Race Impact on Access to a Higher Education
Race has been a segregating issue that is seen all through history starting in the US with slavery before the Civil War. History has stamped anyone who is not a white person with the label of a minority. In 1954, Brown vs Board of education as a huge landmark for the issues of segregation because the US Supreme Court declared state laws that established separate black and white public schools to be unconstitutional. (Prins, n.d.) This overturned the Plessy vs Ferguson decision in 1896 which allowed segregation among states. The No Child Left Behind Act activated in 2001 with the intent and focus that close student achievement gaps by providing all children with the opportunity to achieve a high-quality education (Baker, Betebenner, & Linn). Unfortunately, these are still issues today that impact access to a higher education for minorities that is unfair and unseen in our judiciary system. Minorities live in poverty stricken areas that create a downward spiral for children in primary education by no exposure to the proper required material needed to pursue a higher education, lower test scores, higher drop-out rates, and lower enrollment into colleges.

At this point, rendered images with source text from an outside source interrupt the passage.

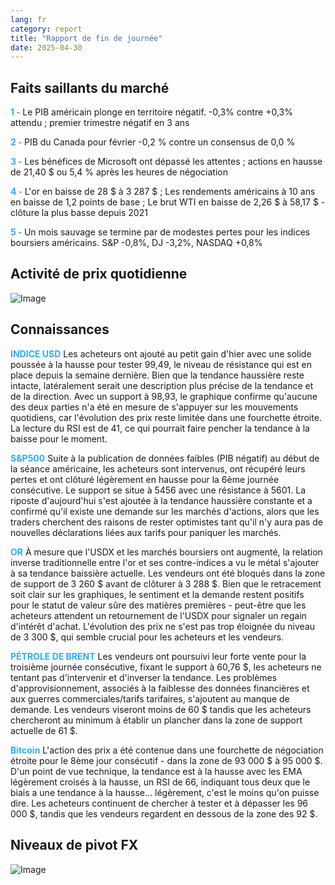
 ```yaml
---
lang: fr
category: report
title: "Rapport de fin de journée"
date: 2025-04-30
---
```



<h2>Faits saillants du marché</h2>
<strong style="color: #2caef7;">1 - </strong> Le PIB américain plonge en territoire négatif. -0,3% contre +0,3% attendu ; premier trimestre négatif en 3 ans

<strong style="color: #2caef7;">2 - </strong> PIB du Canada pour février -0,2 % contre un consensus de 0,0 %

<strong style="color: #2caef7;">3 - </strong> Les bénéfices de Microsoft ont dépassé les attentes ; actions en hausse de 21,40 $ ou 5,4 % après les heures de négociation

<strong style="color: #2caef7;">4 - </strong> L'or en baisse de 28 $ à 3 287 $ ; Les rendements américains à 10 ans en baisse de 1,2 points de base ; Le brut WTI en baisse de 2,26 $ à 58,17 $ - clôture la plus basse depuis 2021

<strong style="color: #2caef7;">5 - </strong> Un mois sauvage se termine par de modestes pertes pour les indices boursiers américains. S&P -0,8%, DJ -3,2%, NASDAQ +0,8%



<h2>Activité de prix quotidienne</h2>
<img src="https://markleighedu.github.io/img/Apr-2025/30-Apr-2025/price.jpg" alt="Image"/>

<h2>Connaissances</h2>
<strong style="color: #2caef7;">INDICE USD</strong> Les acheteurs ont ajouté au petit gain d'hier avec une solide poussée à la hausse pour tester 99,49, le niveau de résistance qui est en place depuis la semaine dernière. Bien que la tendance haussière reste intacte, latéralement serait une description plus précise de la tendance et de la direction. Avec un support à 98,93, le graphique confirme qu'aucune des deux parties n'a été en mesure de s'appuyer sur les mouvements quotidiens, car l'évolution des prix reste limitée dans une fourchette étroite. La lecture du RSI est de 41, ce qui pourrait faire pencher la tendance à la baisse pour le moment. 

<strong style="color: #2caef7;">S&P500</strong> Suite à la publication de données faibles (PIB négatif) au début de la séance américaine, les acheteurs sont intervenus, ont récupéré leurs pertes et ont clôturé légèrement en hausse pour la 6ème journée consécutive. Le support se situe à 5456 avec une résistance à 5601. La riposte d'aujourd'hui s'est ajoutée à la tendance haussière constante et a confirmé qu'il existe une demande sur les marchés d'actions, alors que les traders cherchent des raisons de rester optimistes tant qu'il n'y aura pas de nouvelles déclarations liées aux tarifs pour paniquer les marchés.

<strong style="color: #2caef7;">OR</strong> À mesure que l'USDX et les marchés boursiers ont augmenté, la relation inverse traditionnelle entre l'or et ses contre-indices a vu le métal s'ajouter à sa tendance baissière actuelle. Les vendeurs ont été bloqués dans la zone de support de 3 260 $ avant de clôturer à 3 288 $. Bien que le retracement soit clair sur les graphiques, le sentiment et la demande restent positifs pour le statut de valeur sûre des matières premières - peut-être que les acheteurs attendent un retournement de l'USDX pour signaler un regain d'intérêt d'achat. L'évolution des prix ne s'est pas trop éloignée du niveau de 3 300 $, qui semble crucial pour les acheteurs et les vendeurs.

<strong style="color: #2caef7;">PÉTROLE DE BRENT</strong> Les vendeurs ont poursuivi leur forte vente pour la troisième journée consécutive, fixant le support à 60,76 $, les acheteurs ne tentant pas d'intervenir et d'inverser la tendance. Les problèmes d'approvisionnement, associés à la faiblesse des données financières et aux guerres commerciales/tarifs tarifaires, s'ajoutent au manque de demande. Les vendeurs viseront moins de 60 $ tandis que les acheteurs chercheront au minimum à établir un plancher dans la zone de support actuelle de 61 $.

<strong style="color: #2caef7;">Bitcoin</strong> L'action des prix a été contenue dans une fourchette de négociation étroite pour le 8ème jour consécutif - dans la zone de 93 000 $ à 95 000 $. D'un point de vue technique, la tendance est à la hausse avec les EMA légèrement croisés à la hausse, un RSI de 66, indiquant tous deux que le biais a une tendance à la hausse… légèrement, c'est le moins qu'on puisse dire. Les acheteurs continuent de chercher à tester et à dépasser les 96 000 $, tandis que les vendeurs regardent en dessous de la zone des 92 $. 



<h2>Niveaux de pivot FX</h2>
<img src="https://markleighedu.github.io/img/Apr-2025/30-Apr-2025/pivot.jpg" alt="Image"/>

First, is the issue of lower funded primary schools that cannot acquire the proper curriculum to teach children the required education for access to a secondary school. Studies show that 16.4 million children live in poverty today (Kids Count, n.d.). This is a large number of children that are not being exposed the required education. Educational efficacy is most often measured by grades, GPA, test scores, and drop-out rates (Banks). When the proper curriculum is not obtained, children will have lower test scores due to unpreparedness ...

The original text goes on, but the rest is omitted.